At present, the notion of human security has not been strategically integrated into U.S. partner-support operations. In 2017, Congress mandated that the Department of Defense (DoD) ensure that capacity building for partner nations promote “the observance of and respect for the law of armed conflict, human rights, the rule of law, and civilian control of the military.” The State Department shares responsibility for promoting human rights in partner nations during security-cooperation activities and uses slightly different authorizing language. More recently, DoD published a comprehensive plan to implement new civilian-harm mitigation and response procedures — (the Civilian Harm Mitigation and Response Action Plan, or CHMR-AP), and that plan applies as well to security-cooperation programs.
To build on these efforts, the Pentagon should develop and deploy adaptable assessment frameworks that can provide both baseline snapshots and continued monitoring of the environment in a partner nation or region. A regularly repeated assessment can provide DoD personnel with a more nuanced understanding of changes in the operational environment over time, the tactics that will prove most effective, and criteria by which success can be measured. Assessments can provide greater clarity and help identify more opportunities to engage partner nations on human rights in a way that is more likely to be successful.
A prototype assessment framework, developed by one of us (Linda, with a colleague) for this purpose, focuses on four categories that clarify whether conditions for successfully promoting human security through applied respect for human rights are present in a partner nation’s military. (The framework, which was pending publication by the Institute for Defense Analyses at the time this article was published, is now available here.) The categories — political willingness, absorptive capacity, political stability, and degree of respect for the rule of law and human rights as a quantified value — are evaluated through a series of scaled indicators based on existing data, key stakeholder interviews, and site visits.
No snapshot of a social environment can be complete or precisely predictive, but it can give an indication of possible barriers to cultivating greater human rights protections in a partner nation and indicate what steps might be necessary to mitigate them.

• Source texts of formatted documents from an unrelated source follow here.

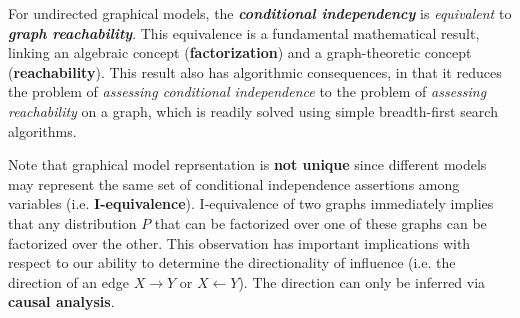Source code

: \documentclass[11pt]{article}
\begin{document}
For undirected graphical models, the \emph{\textbf{conditional independency}} is \emph{equivalent} to \emph{\textbf{graph reachability}}.  This equivalence is a fundamental mathematical result, linking an algebraic concept (\textbf{factorization}) and a graph-theoretic concept (\textbf{reachability}). This result also has algorithmic consequences, in that it reduces the problem of \emph{assessing conditional independence} to the problem of \emph{assessing reachability} on a graph, which is readily solved using simple breadth-first search algorithms.

Note that graphical model reprsentation is \textbf{not unique} since different models may represent the same set of conditional independence assertions among variables (i.e. \textbf{I-equivalence}). I-equivalence of two graphs immediately implies that any distribution $P$ that can be factorized over one of these graphs can be factorized over the other. This observation has important implications with respect to our ability to determine the directionality of influence (i.e. the direction of an edge $X\rightarrow Y$ or $X\leftarrow Y$). The direction can only be inferred via \textbf{causal analysis}.
\end{document}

For example, if there are codes of ethics that specify rights-respecting behavior, but training and accountability mechanisms are lacking, it is likely that human rights abuses and civilian harm caused by military personnel go unpunished. Having deep knowledge of these issues in a partner nation over time allows for integrated efforts between the DoD, the State Department, and the U.S. Agency for International Development (USAID) that tailor the messaging, training, level of engagement, and equipment to maximize results. While our focus here is on U.S. military activities, we believe the human security aspect of security cooperation must be achieved through interagency cooperation.

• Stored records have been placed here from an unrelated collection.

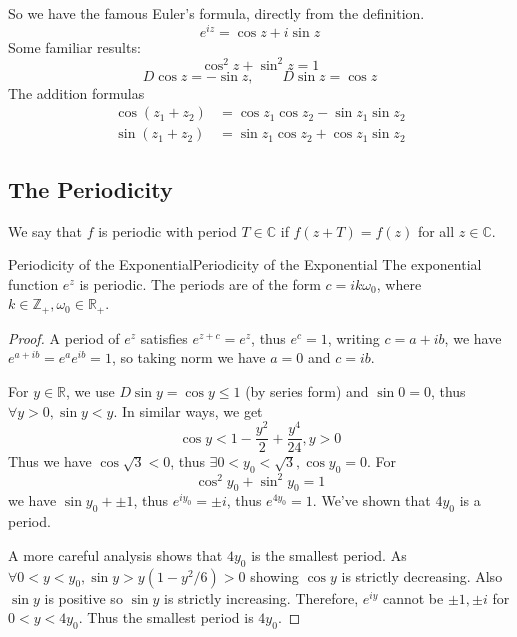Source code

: \documentclass[../main.tex]{subfiles}
\begin{document}
So we have the famous Euler's formula, directly from the definition.
\begin{equation}
	e^{iz} = \cos z + i \sin z
\end{equation}
Some familiar results:
\begin{equation*}
	\cos ^2z + \sin ^2z = 1
\end{equation*}
\begin{equation*}
D \cos z = -\sin z, \qquad D \sin z = \cos z
\end{equation*}
The addition formulas
\begin{equation*}
\begin{aligned}
	\cos (z_1+z_2) &= \cos z_1 \cos z_2 - \sin z_1 \sin z_2\\
	\sin (z_1+z_2) &= \sin z_1 \cos z_2 + \cos z_1 \sin z_2
\end{aligned}
\end{equation*}

\subsection{The Periodicity}
We say that  $f$ is periodic with period $T\in \mathbb{C}$ if $f(z+T) = f(z)$ for all $z\in \mathbb{C}$.

\begin{theorem}{Periodicity of the Exponential}{Periodicity of the Exponential}
	The exponential function $e^{z}$ is periodic. The periods are of the form $c =i k \omega_0$, where $k\in \mathbb{Z}_+, \omega_0\in \mathbb{R}_+$.
\end{theorem}
\begin{proof}
	A period of $e^{z}$ satisfies $e^{z+c} = e^{z}$, thus $e^{c}=1$, writing $c = a+ib$, we have $e^{a+ib} = e^ae^{ib} = 1$, so taking norm we have $a=0$ and $c=ib$.

	For $y\in \mathbb{R}$, we use $D \sin y = \cos y \leq 1$ (by series form) and $\sin 0=0$, thus $\forall y>0,\sin y<y$. In similar ways, we get
	\begin{equation*}
		\cos y < 1 - \frac{y^2}{2} + \frac{y^4}{24}, y>0
	\end{equation*}
	Thus we have $\cos \sqrt{3} <0$, thus $\exists 0<y_0<\sqrt{3},\cos y_0=0$. For
	\begin{equation*}
	\cos ^2y_0+\sin ^2y_0=1
	\end{equation*}
	we have $\sin y_0+ \pm 1$, thus $e^{iy_0} = \pm i$, thus $e^{4y_0}=1$. We've shown that $4y_0$ is a period.

	A more careful analysis shows that $4y_0$ is the smallest period. As $\forall 0<y<y_0,\sin y>y(1-y^2 /6)>0$ showing $\cos y$ is strictly decreasing. Also $\sin y$ is positive so $\sin y$ is strictly increasing. Therefore, $e^{iy}$ cannot be $\pm 1,\pm i$ for $0<y<4y_0$. Thus the smallest period is $4y_0$.
\end{proof}
\end{document}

Integrating Human Security into Training Modules
In addition to integrating the notion of human security into assessments of partner forces, it is crucial to mainstream this concept into every aspect of DoD training. Currently, respect for human rights is included in security-cooperation training programs only as a coursework requirement on the basics of international human rights law. But if human rights are to become integral to the security paradigms of partner nations, then DoD needs to integrate human rights training across its curriculum, including applied practical exercises involving civilian harm scenarios, rather than as an ancillary aspect of one module. This emphasis includes training for its own personnel, more thoughtful emphasis on human security in the design of security-cooperation activities with partner nations, and professional incentives for notable successes in this area.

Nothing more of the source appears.